Unhomely Histories
Unhomely Histories is my book in progress, in which I ask how we might rethink the history of domestic modernity in late colonial India from missionary schools and women’s colleges. The project draws outward from a history of Women’s Christian College in Madras (now Chennai), to trace a historical geography of Christian womanhood in the 1910s to the 1960s that unsettles the concatenation of woman-home-nation that is typically taken as the centrepiece of gender in early 20th century India. Instead, I show, unmarried women and women who centred their lives around scholarship and friendships rethought ‘home’ as figured through intimate relationships of care wrought in the encounters across caste and ethnicity that occurred in missionary educational institutions.

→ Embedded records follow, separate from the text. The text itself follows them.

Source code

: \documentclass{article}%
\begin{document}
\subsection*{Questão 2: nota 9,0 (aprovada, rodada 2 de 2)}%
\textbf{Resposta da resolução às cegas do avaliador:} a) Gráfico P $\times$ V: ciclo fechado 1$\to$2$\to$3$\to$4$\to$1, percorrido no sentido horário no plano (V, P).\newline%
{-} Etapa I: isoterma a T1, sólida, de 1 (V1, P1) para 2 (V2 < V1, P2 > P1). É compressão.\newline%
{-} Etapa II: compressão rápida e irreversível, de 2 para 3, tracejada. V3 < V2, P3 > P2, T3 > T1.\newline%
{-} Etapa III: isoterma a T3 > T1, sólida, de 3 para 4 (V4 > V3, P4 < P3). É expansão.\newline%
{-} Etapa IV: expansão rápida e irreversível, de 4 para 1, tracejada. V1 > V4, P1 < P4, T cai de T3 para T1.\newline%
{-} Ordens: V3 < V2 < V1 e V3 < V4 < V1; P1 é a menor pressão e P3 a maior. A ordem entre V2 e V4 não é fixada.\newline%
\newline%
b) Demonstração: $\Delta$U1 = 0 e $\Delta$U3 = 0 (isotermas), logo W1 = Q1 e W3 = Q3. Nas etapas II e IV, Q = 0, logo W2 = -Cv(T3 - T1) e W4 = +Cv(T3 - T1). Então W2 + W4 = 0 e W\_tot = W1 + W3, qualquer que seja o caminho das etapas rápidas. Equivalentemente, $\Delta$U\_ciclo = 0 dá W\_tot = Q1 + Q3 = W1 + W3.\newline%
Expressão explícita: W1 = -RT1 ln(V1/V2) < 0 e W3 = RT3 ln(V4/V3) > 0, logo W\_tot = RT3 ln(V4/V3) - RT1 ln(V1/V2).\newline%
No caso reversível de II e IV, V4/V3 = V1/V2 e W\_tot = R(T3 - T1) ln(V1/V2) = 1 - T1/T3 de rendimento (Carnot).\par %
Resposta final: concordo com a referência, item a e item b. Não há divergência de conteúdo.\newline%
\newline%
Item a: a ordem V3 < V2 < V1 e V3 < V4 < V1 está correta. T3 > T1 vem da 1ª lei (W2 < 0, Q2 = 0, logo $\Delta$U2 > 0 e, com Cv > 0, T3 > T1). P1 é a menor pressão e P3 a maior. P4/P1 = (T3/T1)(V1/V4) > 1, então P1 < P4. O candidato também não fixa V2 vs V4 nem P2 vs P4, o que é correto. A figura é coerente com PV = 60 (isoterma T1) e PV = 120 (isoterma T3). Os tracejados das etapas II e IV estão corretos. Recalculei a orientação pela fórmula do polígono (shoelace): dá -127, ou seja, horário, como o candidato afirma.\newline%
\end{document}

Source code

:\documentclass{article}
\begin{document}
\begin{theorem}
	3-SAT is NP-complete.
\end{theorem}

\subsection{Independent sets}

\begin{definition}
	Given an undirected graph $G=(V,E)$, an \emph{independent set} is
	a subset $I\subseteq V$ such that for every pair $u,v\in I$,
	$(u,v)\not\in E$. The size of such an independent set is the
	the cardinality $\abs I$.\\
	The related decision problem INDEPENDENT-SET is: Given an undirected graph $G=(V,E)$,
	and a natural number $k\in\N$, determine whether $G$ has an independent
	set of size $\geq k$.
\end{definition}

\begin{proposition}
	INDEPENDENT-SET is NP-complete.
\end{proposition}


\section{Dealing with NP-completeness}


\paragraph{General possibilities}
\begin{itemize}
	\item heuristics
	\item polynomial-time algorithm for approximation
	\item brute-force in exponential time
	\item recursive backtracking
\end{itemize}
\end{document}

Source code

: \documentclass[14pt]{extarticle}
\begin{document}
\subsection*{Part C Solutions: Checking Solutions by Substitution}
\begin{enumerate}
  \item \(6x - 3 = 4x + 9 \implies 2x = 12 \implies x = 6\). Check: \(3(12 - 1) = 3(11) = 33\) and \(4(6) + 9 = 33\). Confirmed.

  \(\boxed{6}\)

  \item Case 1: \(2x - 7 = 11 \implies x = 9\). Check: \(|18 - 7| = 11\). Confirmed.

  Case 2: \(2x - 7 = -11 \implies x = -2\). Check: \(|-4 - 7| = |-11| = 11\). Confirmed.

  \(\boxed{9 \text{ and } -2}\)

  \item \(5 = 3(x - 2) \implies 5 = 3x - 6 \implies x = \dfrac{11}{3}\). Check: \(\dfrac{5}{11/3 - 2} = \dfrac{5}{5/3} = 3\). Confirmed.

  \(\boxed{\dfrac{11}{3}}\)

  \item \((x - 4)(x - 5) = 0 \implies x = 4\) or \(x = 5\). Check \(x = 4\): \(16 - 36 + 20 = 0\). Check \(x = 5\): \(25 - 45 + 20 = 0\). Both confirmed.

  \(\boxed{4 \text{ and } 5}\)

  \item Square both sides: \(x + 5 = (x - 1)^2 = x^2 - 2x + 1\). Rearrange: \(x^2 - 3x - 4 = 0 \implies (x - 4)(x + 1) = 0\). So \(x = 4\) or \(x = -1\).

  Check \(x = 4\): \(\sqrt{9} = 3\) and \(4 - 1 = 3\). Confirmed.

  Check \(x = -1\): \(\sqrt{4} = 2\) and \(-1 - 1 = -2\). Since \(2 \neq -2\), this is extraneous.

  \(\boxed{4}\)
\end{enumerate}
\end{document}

Abolitionist Domesticities
Collaboration with Laura Antona, LSE
Central to the project of abolition is the question of how to make home - to build, and dwell in worlds that operate outside the systemic violence of carcerality and premature death. Our project traces geographies of home - historical and contemporary - as integral to the critique of racial capitalist carceral logics. We ask how, in proliferating geographies of enclosure and containment that range from militarised zones to concentration camps to prisons to the hyper-surveillance and liberal humanitarian scrutiny of caste-marginalised and racialised communities, people make home, build everyday life, and envision abolitionist futures.
We root our work in our critical engagement with Britain’s past and contemporary imperial presence. In doing so, our goal is to shore up the ways in which a debate on racial capitalism that typically centres on the US might shore up the ways in which racism is seeded within the mainstream rather than the “far right” alone of British establishment politics.